職人と貴族を雇い、建物を建てて名誉点を稼ぐゲーム。といったって少しの説明にもならない。この説明があてはまるゲームが多すぎる。
だからシステムを説明しなきゃならないわけである。
各ラウンドには4つのフェイズがある。といっても各プレイヤーのターンにできることはまったく同じなのがおもしろいところだ。

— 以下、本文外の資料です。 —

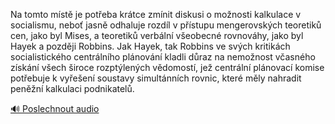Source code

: 
Na tomto místě je potřeba krátce zmínit diskusi o možnosti kalkulace v socialismu, neboť jasně odhaluje rozdíl v přístupu mengerovských teoretiků cen, jako byl Mises, a teoretiků verbální všeobecné rovnováhy, jako byl Hayek a později Robbins. Jak Hayek, tak Robbins ve svých kritikách socialistického centrálního plánování kladli důraz na nemožnost včasného získání všech široce rozptýlených vědomostí, jež centrální plánovací komise potřebuje k vyřešení soustavy simultánních rovnic, které měly nahradit peněžní kalkulaci podnikatelů.

[🔊 Poslechnout audio](/data/7-paragraphs/audio/chapter_182/para_007-Na-tomto-mst-je-poteba-krtce-zmnit-diskusi-o.mp3)
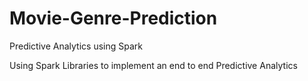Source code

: # Movie-Genre-Prediction

Predictive Analytics using Spark


Using Spark Libraries to implement an end to end Predictive Analytics
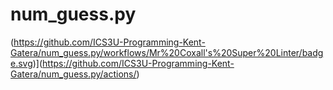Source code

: # num_guess.py
(https://github.com/ICS3U-Programming-Kent-Gatera/num_guess.py/workflows/Mr%20Coxall's%20Super%20Linter/badge.svg)](https://github.com/ICS3U-Programming-Kent-Gatera/num_guess.py/actions/)
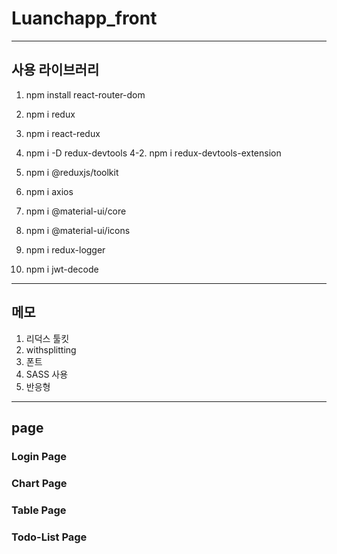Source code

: # Luanchapp_front
___
## 사용 라이브러리

1. npm install react-router-dom

2. npm i redux

3. npm i react-redux

4. npm i -D redux-devtools
4-2. npm i redux-devtools-extension

5. npm i @reduxjs/toolkit

6. npm i axios

7. npm i @material-ui/core

8. npm i @material-ui/icons

9. npm i redux-logger

9. npm i jwt-decode

___
## 메모
1. 리덕스 툴킷
2. withsplitting 
3. 폰트
4. SASS 사용
5. 반응형

___
## page

### Login Page


### Chart Page


### Table Page


### Todo-List Page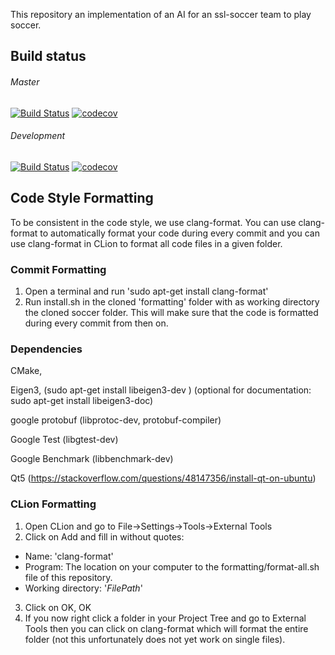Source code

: This repository an implementation of an AI for an ssl-soccer team to play soccer.

## Build status

###### Master    
[![Build Status](https://travis-ci.com/rolfvdhulst/soccer.svg?branch=master)](https://travis-ci.com/rolfvdhulst/soccer)
[![codecov](https://codecov.io/gh/RoboTeamTwente/roboteam_ai/branch/master/graph/badge.svg)](https://codecov.io/gh/rolfvdhulst/soccer)

###### Development    
[![Build Status](https://travis-ci.com/rolfvdhulst/soccer.svg?branch=development)](https://travis-ci.com/rolfvdhulst/soccer)
[![codecov](https://codecov.io/gh/rolfvdhulst/soccer/branch/development/graph/badge.svg)](https://codecov.io/gh/rolfvdhulst/soccer)


## Code Style Formatting
To be consistent in the code style, we use clang-format. You can use clang-format to automatically format your code during every commit and you can use clang-format in CLion to format all code files in a given folder.

### Commit Formatting
1. Open a terminal and run 'sudo apt-get install clang-format'
2. Run install.sh in the cloned 'formatting' folder with as working directory the cloned soccer folder. 
This will make sure that the code is formatted during every commit from then on. 

### Dependencies
CMake,

Eigen3, (sudo apt-get install libeigen3-dev ) (optional for documentation: sudo apt-get install libeigen3-doc)

google protobuf (libprotoc-dev, protobuf-compiler)

Google Test (libgtest-dev)

Google Benchmark (libbenchmark-dev)

Qt5 (https://stackoverflow.com/questions/48147356/install-qt-on-ubuntu)

### CLion Formatting
1. Open CLion and go to File->Settings->Tools->External Tools
2. Click on Add and fill in without quotes: 
- Name: 'clang-format'
- Program: The location on your computer to the formatting/format-all.sh file of this repository.
- Working directory: '$FilePath$'
3. Click on OK, OK
4. If you now right click a folder in your Project Tree and go to External Tools then you can click on clang-format which will format the entire folder (not this unfortunately does not yet work on single files).
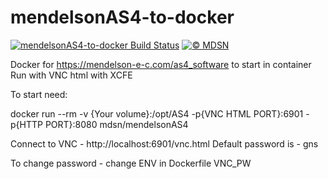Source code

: # mendelsonAS4-to-docker

[![mendelsonAS4-to-docker Build Status](https://travis-ci.com/nlemeshko/mendelsonAS4-to-docker.svg?branch=master)](https://travis-ci.com/nlemeshko/mendelsonAS4-to-docker) [![© MDSN](https://mdsn.tk/favicon.png)](https://mdsn.tk)

Docker for https://mendelson-e-c.com/as4_software to start in container
Run with VNC html with XCFE

To start need:

docker run --rm -v {Your volume}:/opt/AS4 -p{VNC HTML PORT}:6901 -p{HTTP PORT}:8080 mdsn/mendelsonAS4

Connect to VNC - http://localhost:6901/vnc.html
Default password is - gns

To change password - change ENV in Dockerfile VNC_PW

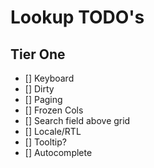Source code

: # Lookup TODO's

## Tier One

- [] Keyboard
- [] Dirty
- [] Paging
- [] Frozen Cols
- [] Search field above grid
- [] Locale/RTL
- [] Tooltip?
- [] Autocomplete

まず第1フェイズは職人フェイズ。開始時に、場に職人カードがめくられる。
この場というのはいろいろなカードが出てくるのだが、必ずそれらの合計が8枚になるようにめくられる。前のフェイズで穴が空いた場所が埋められるわけである。
で、各プレイヤーのターン。できることは、
1)場に出ているカードを買い、自分の前に置く(職人フェイズだからといって職人しか買えないわけではない)
2)コストを支払わず場のカードを一枚手札にする
3)手札のカードを一枚、コストを払って自分の前に置く
4)パス
の4つ。全員がパスしたらそのフェイズは終了。
で、フェイズの得点計算と収入。各カードに、金の収入と名誉点が書かれており、職人フェイズでは職人カードに書かれた収入と得点の合計が入る。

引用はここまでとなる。